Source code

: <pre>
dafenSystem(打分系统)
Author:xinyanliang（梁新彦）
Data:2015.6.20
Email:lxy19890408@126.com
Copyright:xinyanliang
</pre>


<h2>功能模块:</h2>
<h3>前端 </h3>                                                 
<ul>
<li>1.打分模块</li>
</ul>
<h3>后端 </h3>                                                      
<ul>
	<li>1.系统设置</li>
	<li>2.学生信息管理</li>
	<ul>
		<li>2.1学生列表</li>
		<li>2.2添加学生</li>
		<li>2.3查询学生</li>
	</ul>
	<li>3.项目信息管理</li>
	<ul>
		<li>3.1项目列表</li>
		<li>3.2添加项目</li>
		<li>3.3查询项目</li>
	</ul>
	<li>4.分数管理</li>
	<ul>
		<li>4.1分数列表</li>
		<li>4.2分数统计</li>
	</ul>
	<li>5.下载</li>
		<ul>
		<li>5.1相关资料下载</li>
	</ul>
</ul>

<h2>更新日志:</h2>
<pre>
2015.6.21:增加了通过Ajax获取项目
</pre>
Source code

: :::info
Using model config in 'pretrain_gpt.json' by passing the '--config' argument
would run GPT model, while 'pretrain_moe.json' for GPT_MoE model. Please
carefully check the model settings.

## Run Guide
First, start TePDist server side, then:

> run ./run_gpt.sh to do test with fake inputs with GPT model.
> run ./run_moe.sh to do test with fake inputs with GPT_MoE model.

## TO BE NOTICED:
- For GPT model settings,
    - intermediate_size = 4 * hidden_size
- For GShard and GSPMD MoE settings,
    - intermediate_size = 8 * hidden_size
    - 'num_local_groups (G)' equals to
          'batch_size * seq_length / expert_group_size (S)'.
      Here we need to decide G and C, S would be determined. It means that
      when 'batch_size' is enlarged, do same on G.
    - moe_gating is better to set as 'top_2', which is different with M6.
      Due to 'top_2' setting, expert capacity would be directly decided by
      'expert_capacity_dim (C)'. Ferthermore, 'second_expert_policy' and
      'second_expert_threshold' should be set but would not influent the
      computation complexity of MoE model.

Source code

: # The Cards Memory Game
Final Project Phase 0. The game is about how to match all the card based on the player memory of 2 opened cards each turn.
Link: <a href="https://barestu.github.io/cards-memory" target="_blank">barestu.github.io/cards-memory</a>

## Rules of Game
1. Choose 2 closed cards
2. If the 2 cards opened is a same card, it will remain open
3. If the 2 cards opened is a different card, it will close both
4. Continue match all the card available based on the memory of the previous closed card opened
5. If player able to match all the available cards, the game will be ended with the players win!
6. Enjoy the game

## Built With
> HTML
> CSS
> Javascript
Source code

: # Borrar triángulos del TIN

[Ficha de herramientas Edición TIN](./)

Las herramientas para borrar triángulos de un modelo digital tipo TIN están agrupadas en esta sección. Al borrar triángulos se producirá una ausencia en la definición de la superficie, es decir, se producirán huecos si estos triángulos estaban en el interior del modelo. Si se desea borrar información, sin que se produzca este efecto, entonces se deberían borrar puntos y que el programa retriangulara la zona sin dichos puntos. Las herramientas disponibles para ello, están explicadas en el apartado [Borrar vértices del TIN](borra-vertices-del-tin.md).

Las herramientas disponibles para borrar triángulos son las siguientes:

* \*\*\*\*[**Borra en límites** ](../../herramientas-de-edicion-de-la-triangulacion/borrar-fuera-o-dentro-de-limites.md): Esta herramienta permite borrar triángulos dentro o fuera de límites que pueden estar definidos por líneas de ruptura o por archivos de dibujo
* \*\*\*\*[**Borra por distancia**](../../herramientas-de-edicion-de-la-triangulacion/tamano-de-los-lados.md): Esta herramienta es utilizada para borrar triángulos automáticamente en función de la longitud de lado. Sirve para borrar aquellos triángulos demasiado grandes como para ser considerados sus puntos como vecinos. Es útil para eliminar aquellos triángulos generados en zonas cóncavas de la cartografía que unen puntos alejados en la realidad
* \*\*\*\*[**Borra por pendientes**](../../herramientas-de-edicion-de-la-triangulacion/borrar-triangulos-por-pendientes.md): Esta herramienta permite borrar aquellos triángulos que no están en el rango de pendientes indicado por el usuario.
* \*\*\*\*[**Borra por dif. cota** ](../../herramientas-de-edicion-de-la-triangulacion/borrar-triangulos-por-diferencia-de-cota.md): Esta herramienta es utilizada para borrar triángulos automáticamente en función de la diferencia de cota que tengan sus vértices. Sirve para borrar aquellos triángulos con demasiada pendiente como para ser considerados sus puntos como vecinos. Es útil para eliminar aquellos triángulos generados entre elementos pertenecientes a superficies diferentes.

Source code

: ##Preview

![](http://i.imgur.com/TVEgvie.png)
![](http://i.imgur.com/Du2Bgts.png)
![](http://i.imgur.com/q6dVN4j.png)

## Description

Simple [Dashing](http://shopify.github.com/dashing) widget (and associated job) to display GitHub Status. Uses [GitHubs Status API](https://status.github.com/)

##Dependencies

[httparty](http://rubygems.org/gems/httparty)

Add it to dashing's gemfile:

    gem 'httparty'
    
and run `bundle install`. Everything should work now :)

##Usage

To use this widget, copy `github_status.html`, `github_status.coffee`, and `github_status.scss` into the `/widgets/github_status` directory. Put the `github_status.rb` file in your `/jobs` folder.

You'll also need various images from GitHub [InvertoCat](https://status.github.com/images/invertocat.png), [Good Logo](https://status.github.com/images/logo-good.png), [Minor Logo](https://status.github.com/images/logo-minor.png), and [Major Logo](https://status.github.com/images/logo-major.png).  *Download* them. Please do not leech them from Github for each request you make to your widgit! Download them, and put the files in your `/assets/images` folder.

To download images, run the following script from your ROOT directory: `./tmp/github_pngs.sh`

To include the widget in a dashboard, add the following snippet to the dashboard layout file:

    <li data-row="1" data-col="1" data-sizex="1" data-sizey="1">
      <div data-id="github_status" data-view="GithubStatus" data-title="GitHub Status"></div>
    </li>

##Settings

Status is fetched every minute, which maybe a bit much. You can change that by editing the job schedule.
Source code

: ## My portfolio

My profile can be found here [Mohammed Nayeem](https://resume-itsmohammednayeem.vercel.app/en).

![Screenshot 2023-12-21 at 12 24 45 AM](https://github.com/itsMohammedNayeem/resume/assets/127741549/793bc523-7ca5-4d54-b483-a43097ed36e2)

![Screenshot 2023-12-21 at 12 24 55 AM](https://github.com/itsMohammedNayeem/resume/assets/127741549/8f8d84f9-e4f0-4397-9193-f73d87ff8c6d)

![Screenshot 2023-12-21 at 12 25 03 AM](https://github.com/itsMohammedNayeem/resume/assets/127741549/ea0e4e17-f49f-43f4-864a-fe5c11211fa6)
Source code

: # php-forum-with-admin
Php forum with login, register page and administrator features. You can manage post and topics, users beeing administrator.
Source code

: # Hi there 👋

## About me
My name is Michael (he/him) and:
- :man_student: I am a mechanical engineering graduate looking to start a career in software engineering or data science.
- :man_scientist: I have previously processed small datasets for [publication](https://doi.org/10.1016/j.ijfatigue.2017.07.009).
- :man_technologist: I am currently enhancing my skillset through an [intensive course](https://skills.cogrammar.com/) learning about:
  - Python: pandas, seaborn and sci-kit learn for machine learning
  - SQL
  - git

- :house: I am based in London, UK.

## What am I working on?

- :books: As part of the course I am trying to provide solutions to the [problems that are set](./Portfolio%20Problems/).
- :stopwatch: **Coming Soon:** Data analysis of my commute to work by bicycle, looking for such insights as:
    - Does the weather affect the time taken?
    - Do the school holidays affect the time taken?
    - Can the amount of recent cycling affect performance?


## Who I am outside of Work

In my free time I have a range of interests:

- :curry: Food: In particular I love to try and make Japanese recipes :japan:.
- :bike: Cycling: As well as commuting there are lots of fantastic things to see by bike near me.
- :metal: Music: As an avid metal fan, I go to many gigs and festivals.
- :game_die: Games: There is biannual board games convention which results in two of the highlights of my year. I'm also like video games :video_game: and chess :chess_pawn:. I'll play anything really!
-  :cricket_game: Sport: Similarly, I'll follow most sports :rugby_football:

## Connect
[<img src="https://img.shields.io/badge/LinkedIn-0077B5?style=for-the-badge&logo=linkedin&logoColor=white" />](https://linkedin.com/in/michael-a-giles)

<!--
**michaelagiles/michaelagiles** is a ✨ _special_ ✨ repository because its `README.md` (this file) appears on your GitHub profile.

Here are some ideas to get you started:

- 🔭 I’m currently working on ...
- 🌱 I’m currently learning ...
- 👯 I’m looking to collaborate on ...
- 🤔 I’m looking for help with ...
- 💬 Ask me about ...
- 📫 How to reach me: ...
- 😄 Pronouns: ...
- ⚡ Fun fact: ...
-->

◆ What the exercise asks ◆
Give back, unchanged, the run of lines in the listing above that begins at the line containing "- :bike: Cycling: As" and ends at the line containing "- :metal: Music: As", both included.

◆ Written response ◆
- :bike: Cycling: As well as commuting there are lots of fantastic things to see by bike near me.
- :metal: Music: As an avid metal fan, I go to many gigs and festivals.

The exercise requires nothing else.